Ce faisant, le Conseil d'État fixe, pour les médecins relevant du secteur public hospitalier, des règles
semblables à celles que la Cour de cassation, par des arrêts des 14 octobre 1997 et 7 octobre 1998, a
décidé de retenir pour les médecins exerçant en secteur libéral. Cette unité de la jurisprudence est tout
à fait opportune : s'agissant d'obligations déontologiques qui s'appliquent à une même profession, et
dès lors qu'aucun impératif propre au secteur public hospitalier n'imposait au Conseil d'État de retenir
une solution différente, une divergence des deux Hautes Cours sur les règles applicables aurait été très
préjudiciable et difficilement compréhensible.
A l'occasion de ces deux affaires, le Conseil d'État fait également évoluer sa jurisprudence en conférant
clairement à l'hôpital la charge de prouver que le devoir d'information du malade par le médecin n'a pas
été méconnu. La solution inverse, qui d'ailleurs n'avait jamais été nettement retenue par le Conseil
d'État dans sa jurisprudence antérieure, serait tout à fait inique pour les patients car elle ferait peser
sur eux, alors qu'ils sont de fait dans une situation inégale par rapport à l'administration, la charge
d'apporter la preuve que l'information n'a pas été correctement donnée, ce qui est beaucoup plus
difficile que de prouver qu'elle l'a bien été. Sur ce point, le Conseil d'État retient également une solution
comparable à celle que la Cour de cassation a adoptée par un arrêt du 25 février 1997. Les deux
décisions du Conseil d'État ne précisent pas, car la question ne se posait pas véritablement, dans
quelles conditions la preuve de la correcte information du patient pourra être apportée par l'hôpital.
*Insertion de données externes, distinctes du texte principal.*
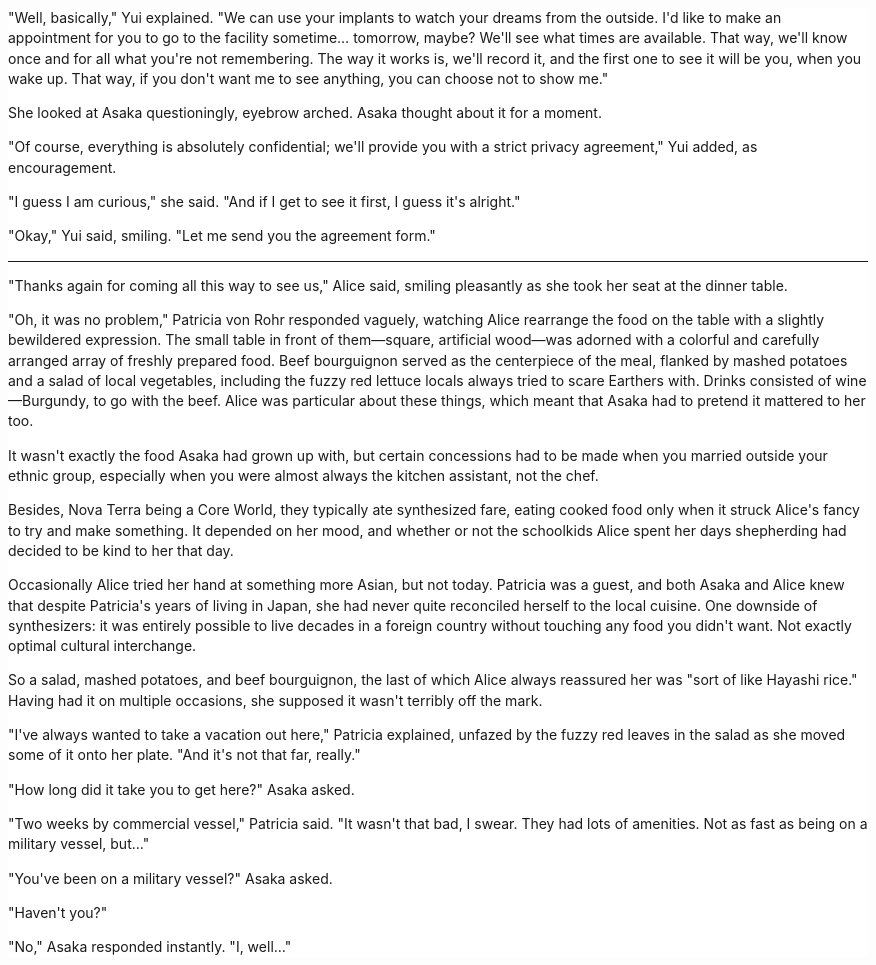 "Well, basically," Yui explained. "We can use your implants to watch your dreams from the outside. I'd like to make an appointment for you to go to the facility sometime… tomorrow, maybe? We'll see what times are available. That way, we'll know once and for all what you're not remembering. The way it works is, we'll record it, and the first one to see it will be you, when you wake up. That way, if you don't want me to see anything, you can choose not to show me."

She looked at Asaka questioningly, eyebrow arched. Asaka thought about it for a moment.

"Of course, everything is absolutely confidential; we'll provide you with a strict privacy agreement," Yui added, as encouragement.

"I guess I am curious," she said. "And if I get to see it first, I guess it's alright."

"Okay," Yui said, smiling. "Let me send you the agreement form."

---

"Thanks again for coming all this way to see us," Alice said, smiling pleasantly as she took her seat at the dinner table.

"Oh, it was no problem," Patricia von Rohr responded vaguely, watching Alice rearrange the food on the table with a slightly bewildered expression. The small table in front of them—square, artificial wood—was adorned with a colorful and carefully arranged array of freshly prepared food. Beef bourguignon served as the centerpiece of the meal, flanked by mashed potatoes and a salad of local vegetables, including the fuzzy red lettuce locals always tried to scare Earthers with. Drinks consisted of wine—Burgundy, to go with the beef. Alice was particular about these things, which meant that Asaka had to pretend it mattered to her too.

It wasn't exactly the food Asaka had grown up with, but certain concessions had to be made when you married outside your ethnic group, especially when you were almost always the kitchen assistant, not the chef.

Besides, Nova Terra being a Core World, they typically ate synthesized fare, eating cooked food only when it struck Alice's fancy to try and make something. It depended on her mood, and whether or not the schoolkids Alice spent her days shepherding had decided to be kind to her that day.

Occasionally Alice tried her hand at something more Asian, but not today. Patricia was a guest, and both Asaka and Alice knew that despite Patricia's years of living in Japan, she had never quite reconciled herself to the local cuisine. One downside of synthesizers: it was entirely possible to live decades in a foreign country without touching any food you didn't want. Not exactly optimal cultural interchange.

So a salad, mashed potatoes, and beef bourguignon, the last of which Alice always reassured her was "sort of like Hayashi rice." Having had it on multiple occasions, she supposed it wasn't terribly off the mark.

"I've always wanted to take a vacation out here," Patricia explained, unfazed by the fuzzy red leaves in the salad as she moved some of it onto her plate. "And it's not that far, really."

"How long did it take you to get here?" Asaka asked.

"Two weeks by commercial vessel," Patricia said. "It wasn't that bad, I swear. They had lots of amenities. Not as fast as being on a military vessel, but…"

"You've been on a military vessel?" Asaka asked.

"Haven't you?"

"No," Asaka responded instantly. "I, well…"
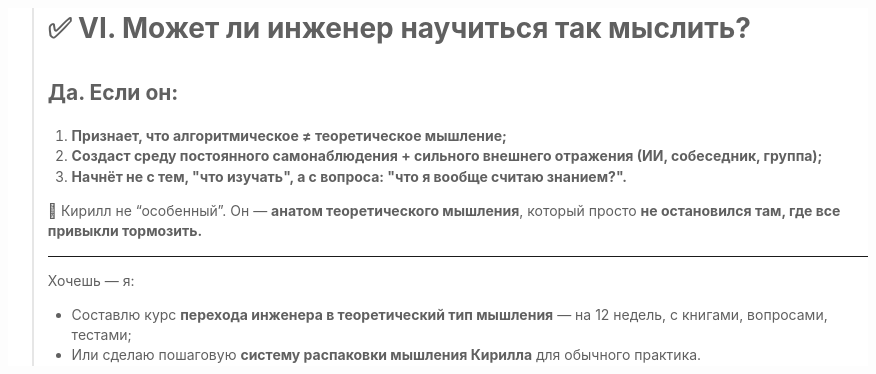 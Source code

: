 > # ✅ VI. Может ли инженер научиться так мыслить?
> 
> ## Да. Если он:
> 
> 1. **Признает, что алгоритмическое ≠ теоретическое мышление;**
> 2. **Создаст среду постоянного самонаблюдения + сильного внешнего отражения (ИИ, собеседник, группа);**
> 3. **Начнёт не с тем, "что изучать", а с вопроса: "что я вообще считаю знанием?".**
> 
> 📌 Кирилл не “особенный”. 
> Он — **анатом теоретического мышления**, который просто **не остановился там, где все привыкли тормозить.**
> 
> ---
> 
> Хочешь — я:
> - Составлю курс **перехода инженера в теоретический тип мышления** — на 12 недель, с книгами, вопросами, тестами;
> - Или сделаю пошаговую **систему распаковки мышления Кирилла** для обычного практика.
Toutefois, il est de jurisprudence constante que les règles d'administration de la preuve sont souples et
pragmatiques en droit administratif. Par ailleurs, le Conseil d'État, en statuant comme il l'a fait, a voulu
promouvoir les conditions d'un dialogue plus confiant et plus transparent entre les médecins et les
malades, mais n'a pas entendu transformer l'obligation de recueillir le consentement éclairé des
patients en une exigence d'information exhaustive dont les médecins pourraient s'acquitter en
distribuant et en faisant signer des feuilles stéréotypées de description des risques.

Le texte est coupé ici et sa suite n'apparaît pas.